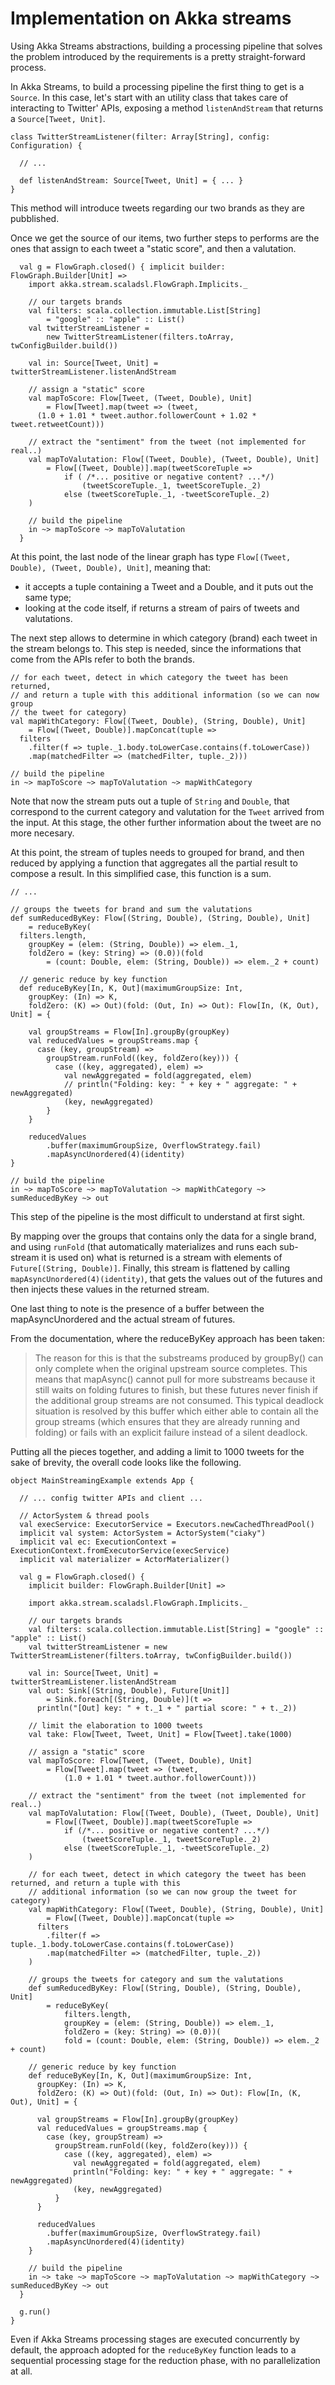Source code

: # Implementation on Akka streams

Using Akka Streams abstractions, building a processing pipeline that solves the problem introduced by the requirements is a pretty straight-forward process.

In Akka Streams, to build a processing pipeline the first thing to get is a `Source`. In this case, let's start with an utility class that takes care of interacting to Twitter' APIs, exposing a method `listenAndStream` that returns a `Source[Tweet, Unit]`.

```
class TwitterStreamListener(filter: Array[String], config: Configuration) {

  // ...

  def listenAndStream: Source[Tweet, Unit] = { ... }
}
```

This method will introduce tweets regarding our two brands as they are pubblished.

Once we get the source of our items, two further steps to performs are the ones that assign to each tweet a "static score", and then a valutation.

```
  val g = FlowGraph.closed() { implicit builder: FlowGraph.Builder[Unit] =>
    import akka.stream.scaladsl.FlowGraph.Implicits._

    // our targets brands
    val filters: scala.collection.immutable.List[String]
        = "google" :: "apple" :: List()
    val twitterStreamListener =
        new TwitterStreamListener(filters.toArray, twConfigBuilder.build())

    val in: Source[Tweet, Unit] = twitterStreamListener.listenAndStream

    // assign a "static" score
    val mapToScore: Flow[Tweet, (Tweet, Double), Unit]
        = Flow[Tweet].map(tweet => (tweet,
      (1.0 + 1.01 * tweet.author.followerCount + 1.02 * tweet.retweetCount)))

    // extract the "sentiment" from the tweet (not implemented for real..)
    val mapToValutation: Flow[(Tweet, Double), (Tweet, Double), Unit]
        = Flow[(Tweet, Double)].map(tweetScoreTuple =>
            if ( /*... positive or negative content? ...*/)
                (tweetScoreTuple._1, tweetScoreTuple._2)
            else (tweetScoreTuple._1, -tweetScoreTuple._2)
    )

    // build the pipeline
    in ~> mapToScore ~> mapToValutation
  }
```

At this point, the last node of the linear graph has type `Flow[(Tweet, Double), (Tweet, Double), Unit]`, meaning that:
- it accepts a tuple containing a Tweet and a Double, and it puts out the same type;
- looking at the code itself, if returns a stream of pairs of tweets and valutations.

The next step allows to determine in which category (brand) each tweet in the stream belongs to. This step is needed, since the informations that come from the APIs refer to both the brands.

```
// for each tweet, detect in which category the tweet has been returned,
// and return a tuple with this additional information (so we can now group
// the tweet for category)
val mapWithCategory: Flow[(Tweet, Double), (String, Double), Unit]
    = Flow[(Tweet, Double)].mapConcat(tuple =>
  filters
    .filter(f => tuple._1.body.toLowerCase.contains(f.toLowerCase))
    .map(matchedFilter => (matchedFilter, tuple._2)))

// build the pipeline
in ~> mapToScore ~> mapToValutation ~> mapWithCategory
```

Note that now the stream puts out a tuple of `String` and `Double`, that correspond to the current category and valutation for the `Tweet` arrived from the input. At this stage, the other further information about the tweet are no more necesary.

At this point, the stream of tuples needs to grouped for brand, and then reduced by applying a function that aggregates all the partial result to compose a result. In this simplified case, this function is a sum.

```
// ...

// groups the tweets for brand and sum the valutations
def sumReducedByKey: Flow[(String, Double), (String, Double), Unit]
    = reduceByKey(
  filters.length,
    groupKey = (elem: (String, Double)) => elem._1,
    foldZero = (key: String) => (0.0))(fold
        = (count: Double, elem: (String, Double)) => elem._2 + count)

  // generic reduce by key function
  def reduceByKey[In, K, Out](maximumGroupSize: Int,
    groupKey: (In) => K,
    foldZero: (K) => Out)(fold: (Out, In) => Out): Flow[In, (K, Out), Unit] = {

    val groupStreams = Flow[In].groupBy(groupKey)
    val reducedValues = groupStreams.map {
      case (key, groupStream) =>
        groupStream.runFold((key, foldZero(key))) {
          case ((key, aggregated), elem) =>
            val newAggregated = fold(aggregated, elem)
            // println("Folding: key: " + key + " aggregate: " + newAggregated)
            (key, newAggregated)
        }
    }

    reducedValues
        .buffer(maximumGroupSize, OverflowStrategy.fail)
        .mapAsyncUnordered(4)(identity)
}

// build the pipeline
in ~> mapToScore ~> mapToValutation ~> mapWithCategory ~> sumReducedByKey ~> out
```

This step of the pipeline is the most difficult to understand at first sight.

By mapping over the groups that contains only the data for a single brand, and using `runFold` (that automatically materializes and runs each sub-stream it is used on) what is returned is a stream with elements of `Future[(String, Double)]`.
Finally, this stream is flattened by calling `mapAsyncUnordered(4)(identity)`, that gets the values out of the futures and then injects these values in the returned stream.

One last thing to note is the presence of a buffer between the mapAsyncUnordered and the actual stream of futures.

From the documentation, where the reduceByKey approach has been taken:

>The reason for this is that the substreams produced by groupBy() can only complete when the original upstream source completes. This means that mapAsync() cannot pull for more substreams because it still waits on folding futures to finish, but these futures never finish if the additional group streams are not consumed. This typical deadlock situation is resolved by this buffer which either able to contain all the group streams (which ensures that they are already running and folding) or fails with an explicit failure instead of a silent deadlock.

Putting all the pieces together, and adding a limit to 1000 tweets for the sake of brevity, the overall code looks like the following.

```
object MainStreamingExample extends App {

  // ... config twitter APIs and client ...

  // ActorSystem & thread pools
  val execService: ExecutorService = Executors.newCachedThreadPool()
  implicit val system: ActorSystem = ActorSystem("ciaky")
  implicit val ec: ExecutionContext = ExecutionContext.fromExecutorService(execService)
  implicit val materializer = ActorMaterializer()

  val g = FlowGraph.closed() {
    implicit builder: FlowGraph.Builder[Unit] =>

    import akka.stream.scaladsl.FlowGraph.Implicits._

    // our targets brands
    val filters: scala.collection.immutable.List[String] = "google" :: "apple" :: List()
    val twitterStreamListener = new TwitterStreamListener(filters.toArray, twConfigBuilder.build())

    val in: Source[Tweet, Unit] = twitterStreamListener.listenAndStream
    val out: Sink[(String, Double), Future[Unit]]
        = Sink.foreach[(String, Double)](t =>
      println("[Out] key: " + t._1 + " partial score: " + t._2))

    // limit the elaboration to 1000 tweets
    val take: Flow[Tweet, Tweet, Unit] = Flow[Tweet].take(1000)

    // assign a "static" score
    val mapToScore: Flow[Tweet, (Tweet, Double), Unit]
        = Flow[Tweet].map(tweet => (tweet,
            (1.0 + 1.01 * tweet.author.followerCount)))

    // extract the "sentiment" from the tweet (not implemented for real..)
    val mapToValutation: Flow[(Tweet, Double), (Tweet, Double), Unit]
        = Flow[(Tweet, Double)].map(tweetScoreTuple =>
            if (/*... positive or negative content? ...*/)
                (tweetScoreTuple._1, tweetScoreTuple._2)
            else (tweetScoreTuple._1, -tweetScoreTuple._2)
    )

    // for each tweet, detect in which category the tweet has been returned, and return a tuple with this
    // additional information (so we can now group the tweet for category)
    val mapWithCategory: Flow[(Tweet, Double), (String, Double), Unit]
        = Flow[(Tweet, Double)].mapConcat(tuple =>
      filters
        .filter(f => tuple._1.body.toLowerCase.contains(f.toLowerCase))
        .map(matchedFilter => (matchedFilter, tuple._2))
    )

    // groups the tweets for category and sum the valutations
    def sumReducedByKey: Flow[(String, Double), (String, Double), Unit]
        = reduceByKey(
            filters.length,
            groupKey = (elem: (String, Double)) => elem._1,
            foldZero = (key: String) => (0.0))(
            fold = (count: Double, elem: (String, Double)) => elem._2 + count)

    // generic reduce by key function
    def reduceByKey[In, K, Out](maximumGroupSize: Int,
      groupKey: (In) => K,
      foldZero: (K) => Out)(fold: (Out, In) => Out): Flow[In, (K, Out), Unit] = {

      val groupStreams = Flow[In].groupBy(groupKey)
      val reducedValues = groupStreams.map {
        case (key, groupStream) =>
          groupStream.runFold((key, foldZero(key))) {
            case ((key, aggregated), elem) =>
              val newAggregated = fold(aggregated, elem)
              println("Folding: key: " + key + " aggregate: " + newAggregated)
              (key, newAggregated)
          }
      }

      reducedValues
        .buffer(maximumGroupSize, OverflowStrategy.fail)
        .mapAsyncUnordered(4)(identity)
    }

    // build the pipeline
    in ~> take ~> mapToScore ~> mapToValutation ~> mapWithCategory ~> sumReducedByKey ~> out
  }

  g.run()
}
```

Even if Akka Streams processing stages are executed concurrently by default, the approach adopted for the `reduceByKey` function leads to a sequential processing stage for the reduction phase, with no parallelization at all.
++++++
WHAT IS EXPECTED
Please report every line of the listing that contains the string "limit".

RESULT OF THE EXERCISE
Putting all the pieces together, and adding a limit to 1000 tweets for the sake of brevity, the overall code looks like the following.
    // limit the elaboration to 1000 tweets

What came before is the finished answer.